16:46 – 17:16 GMT, 4 November 2020 ‐ 30 mins
General
Université Paris-Sud
Alexandre Dazzi is a tenured Professor of physics at Université Paris-Sud and works in the Laboratoire de Chimie Physique. Alexandre does research focused on the infrared domain and teaches Nanoscience at the Université Paris-Sud/ Paris-Saclay. He has a physics background with a focus on optics and near-field techniques. He has an undergraduate degree in material science and obtained his Ph.D. in 1998 at the Université de Bourgogne. In 2000, Alexandre took an associate professor position at the CLIO FEL facility, where he worked on near-field techniques in the infrared. After inventing and developing the AFM-IR technique, Alexander has worked to improved AFM-IR instrumentation and has focused heavily on the study of biomolecule production by microorganisms.

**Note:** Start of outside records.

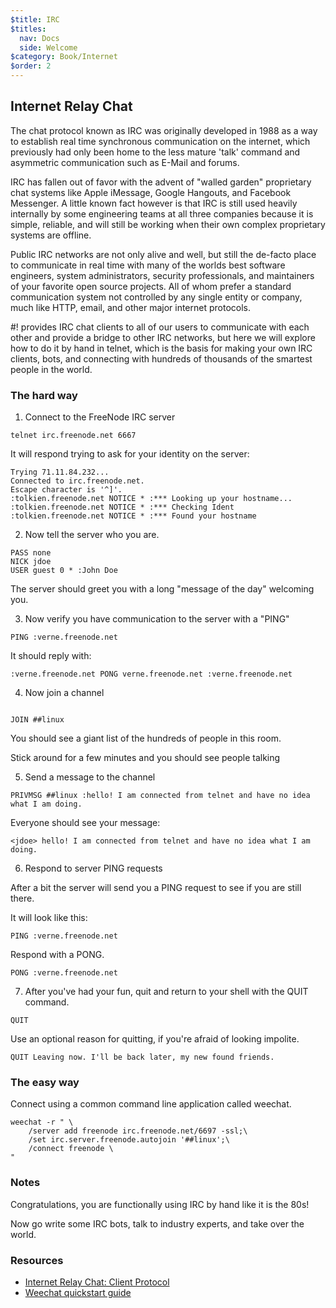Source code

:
 ```yaml
---
$title: IRC
$titles:
  nav: Docs
  side: Welcome
$category: Book/Internet
$order: 2
---
```


## Internet Relay Chat

The chat protocol known as IRC was originally developed in 1988 as a way to
establish real time synchronous communication on the internet, which previously
had only been home to the less mature 'talk' command and asymmetric communication
such as E-Mail and forums.

IRC has fallen out of favor with the advent of "walled garden" proprietary chat
systems like Apple iMessage, Google Hangouts, and Facebook Messenger. A little
known fact however is that IRC is still used heavily internally by some
engineering teams at all three companies because it is simple, reliable, and
will still be working when their own complex proprietary systems are offline.

Public IRC networks are not only alive and well, but still the de-facto place
to communicate in real time with many of the worlds best software engineers,
system administrators, security professionals, and maintainers of your favorite
open source projects. All of whom prefer a standard communication system not
controlled by any single entity or company, much like HTTP, email, and other
major internet protocols.

\#! provides IRC chat clients to all of our users to communicate with each
other and provide a bridge to other IRC networks, but here we will explore
how to do it by hand in telnet, which is the basis for making your own IRC
clients, bots, and connecting with hundreds of thousands of the smartest people
in the world.

### The hard way

1. Connect to the FreeNode IRC server

```
telnet irc.freenode.net 6667
```

It will respond trying to ask for your identity on the server:

```
Trying 71.11.84.232...
Connected to irc.freenode.net.
Escape character is '^]'.
:tolkien.freenode.net NOTICE * :*** Looking up your hostname...
:tolkien.freenode.net NOTICE * :*** Checking Ident
:tolkien.freenode.net NOTICE * :*** Found your hostname
```

2. Now tell the server who you are. 

```
PASS none
NICK jdoe
USER guest 0 * :John Doe 
```

The server should greet you with a long "message of the day" welcoming you.

3. Now verify you have communication to the server with a "PING"

```
PING :verne.freenode.net
```

It should reply with:

```
:verne.freenode.net PONG verne.freenode.net :verne.freenode.net
```

4. Now join a channel

```

JOIN ##linux
```

You should see a giant list of the hundreds of people in this room.

Stick around for a few minutes and you should see people talking

5. Send a message to the channel

```
PRIVMSG ##linux :hello! I am connected from telnet and have no idea what I am doing.
```

Everyone should see your message:

```
<jdoe> hello! I am connected from telnet and have no idea what I am doing.
```

6. Respond to server PING requests

After a bit the server will send you a PING request to see if you are still
there.

It will look like this:

```
PING :verne.freenode.net
```

Respond with a PONG.

```
PONG :verne.freenode.net
```

7. After you've had your fun, quit and return to your shell with the QUIT command.

```
QUIT
```

Use an optional reason for quitting, if you're afraid of looking impolite.

```
QUIT Leaving now. I'll be back later, my new found friends.
```

### The easy way

Connect using a common command line application called weechat.

```
weechat -r " \
	/server add freenode irc.freenode.net/6697 -ssl;\
	/set irc.server.freenode.autojoin '##linux';\
	/connect freenode \
"
```

### Notes
Congratulations, you are functionally using IRC by hand like it is the 80s!

Now go write some IRC bots, talk to industry experts, and take over the world.

### Resources

* [Internet Relay Chat: Client Protocol](https://tools.ietf.org/html/rfc2812)
* [Weechat quickstart guide](https://weechat.org/files/doc/devel/weechat_quickstart.en.html)
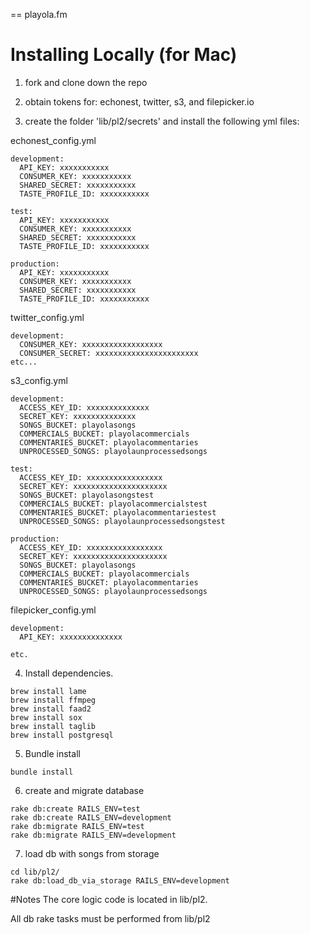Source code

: == playola.fm

# Installing Locally (for Mac)

1) fork and clone down the repo

2) obtain tokens for: echonest, twitter, s3, and filepicker.io

3) create the folder 'lib/pl2/secrets' and install the following yml files:

echonest_config.yml
```
development:
  API_KEY: xxxxxxxxxxx 
  CONSUMER_KEY: xxxxxxxxxxx 
  SHARED_SECRET: xxxxxxxxxxx
  TASTE_PROFILE_ID: xxxxxxxxxxx

test:
  API_KEY: xxxxxxxxxxx 
  CONSUMER_KEY: xxxxxxxxxxx 
  SHARED_SECRET: xxxxxxxxxxx
  TASTE_PROFILE_ID: xxxxxxxxxxx

production:
  API_KEY: xxxxxxxxxxx 
  CONSUMER_KEY: xxxxxxxxxxx 
  SHARED_SECRET: xxxxxxxxxxx
  TASTE_PROFILE_ID: xxxxxxxxxxx
```
twitter_config.yml
```
development:
  CONSUMER_KEY: xxxxxxxxxxxxxxxxxx
  CONSUMER_SECRET: xxxxxxxxxxxxxxxxxxxxxxx
etc...
```
s3_config.yml
```
development:
  ACCESS_KEY_ID: xxxxxxxxxxxxxx
  SECRET_KEY: xxxxxxxxxxxxxx
  SONGS_BUCKET: playolasongs
  COMMERCIALS_BUCKET: playolacommercials
  COMMENTARIES_BUCKET: playolacommentaries
  UNPROCESSED_SONGS: playolaunprocessedsongs

test:
  ACCESS_KEY_ID: xxxxxxxxxxxxxxxxx
  SECRET_KEY: xxxxxxxxxxxxxxxxxxxxx
  SONGS_BUCKET: playolasongstest
  COMMERCIALS_BUCKET: playolacommercialstest
  COMMENTARIES_BUCKET: playolacommentariestest
  UNPROCESSED_SONGS: playolaunprocessedsongstest

production:
  ACCESS_KEY_ID: xxxxxxxxxxxxxxxxx
  SECRET_KEY: xxxxxxxxxxxxxxxxxxxxx
  SONGS_BUCKET: playolasongs
  COMMERCIALS_BUCKET: playolacommercials
  COMMENTARIES_BUCKET: playolacommentaries
  UNPROCESSED_SONGS: playolaunprocessedsongs
```
filepicker_config.yml
```
development:
  API_KEY: xxxxxxxxxxxxxx

etc.
```

4) Install dependencies.
  ```
  brew install lame
  brew install ffmpeg
  brew install faad2
  brew install sox
  brew install taglib
  brew install postgresql
  ```
5) Bundle install
```
bundle install
```

6) create and migrate database
```
rake db:create RAILS_ENV=test
rake db:create RAILS_ENV=development
rake db:migrate RAILS_ENV=test
rake db:migrate RAILS_ENV=development
```

7) load db with songs from storage
```
cd lib/pl2/
rake db:load_db_via_storage RAILS_ENV=development
```

#Notes
The core logic code is located in lib/pl2.

All db rake tasks must be performed from lib/pl2
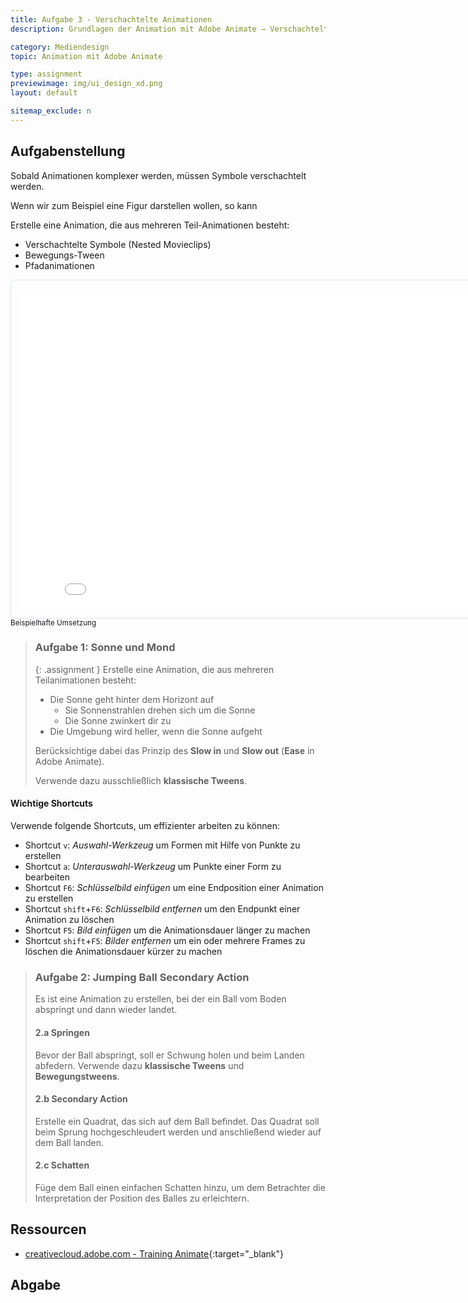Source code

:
```yaml
---
title: Aufgabe 3 - Verschachtelte Animationen
description: Grundlagen der Animation mit Adobe Animate – Verschachtelte Animationen

category: Mediendesign
topic: Animation mit Adobe Animate

type: assignment
previewimage: img/ui_design_xd.png
layout: default

sitemap_exclude: n
---
```


## Aufgabenstellung

Sobald Animationen komplexer werden, müssen Symbole verschachtelt werden.

Wenn wir zum Beispiel eine Figur darstellen wollen, so kann 


Erstelle eine Animation, die aus mehreren Teil-Animationen besteht:


* Verschachtelte Symbole (Nested Movieclips)
* Bewegungs-Tween
* Pfadanimationen



<iframe src="./html/02-sun-moon.html" style="padding:15px; width:830px; height:510px; border:1px solid #dce6f0; border-radius: 5px; margin: 0 auto;"></iframe>
<sup>Beispielhafte Umsetzung</sup> 

> ### Aufgabe 1: Sonne und Mond
> {: .assignment }
> Erstelle eine Animation, die aus mehreren Teilanimationen besteht:
> * Die Sonne geht hinter dem Horizont auf
>   * Sie Sonnenstrahlen drehen sich um die Sonne
>   * Die Sonne zwinkert dir zu
> * Die Umgebung wird heller, wenn die Sonne aufgeht
>
>Berücksichtige dabei das Prinzip des **Slow in** und **Slow out** (**Ease** in Adobe Animate).
>
>Verwende dazu ausschließlich **klassische Tweens**.

#### Wichtige Shortcuts
Verwende folgende Shortcuts, um effizienter arbeiten zu können:

- Shortcut `v`: _Auswahl-Werkzeug_ um Formen mit Hilfe von Punkte zu erstellen
- Shortcut `a`: _Unterauswahl-Werkzeug_ um Punkte einer Form zu bearbeiten
- Shortcut `F6`: _Schlüsselbild einfügen_ um eine Endposition einer Animation zu erstellen
- Shortcut `shift`+`F6`: _Schlüsselbild entfernen_ um den Endpunkt einer Animation zu löschen
- Shortcut `F5`: _Bild einfügen_ um die Animationsdauer länger zu machen
- Shortcut `shift`+`F5`: _Bilder entfernen_ um ein oder mehrere Frames zu löschen die Animationsdauer kürzer zu machen


> ### Aufgabe 2: Jumping Ball Secondary Action
> Es ist eine Animation zu erstellen, bei der ein Ball vom Boden abspringt und dann wieder landet.
> 
> #### 2.a Springen
> Bevor der Ball abspringt, soll er Schwung holen und beim Landen abfedern.
> Verwende dazu **klassische Tweens** und **Bewegungstweens**.
> 
> #### 2.b Secondary Action
> Erstelle ein Quadrat, das sich auf dem Ball befindet. Das Quadrat soll beim Sprung hochgeschleudert werden und anschließend wieder auf dem Ball landen.
> 
> #### 2.c Schatten
> Füge dem Ball einen einfachen Schatten hinzu, um dem Betrachter die Interpretation der Position des Balles zu erleichtern.


## Ressourcen
* [creativecloud.adobe.com - Training Animate](https://creativecloud.adobe.com/cc/learn/app/animate?locale=de){:target="_blank"}


## Abgabe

Alexandre has also developed a user facility based on AFM-IR systems and now collaborate with many groups in the Université Paris-Sud in different domain like astrophysics, culture heritage, polymer science, microbiology.
He was the 2009 laureate for instrumentation prize from the Societé Francaise Division de Chimie Physique. He was also associated with R&D 100 awards in 2010 and the Microscopy Today 2011 Innovation Award for the nanoIRTM and received the Ernst Abbe Award in 2014 from the New York Microscopical Society.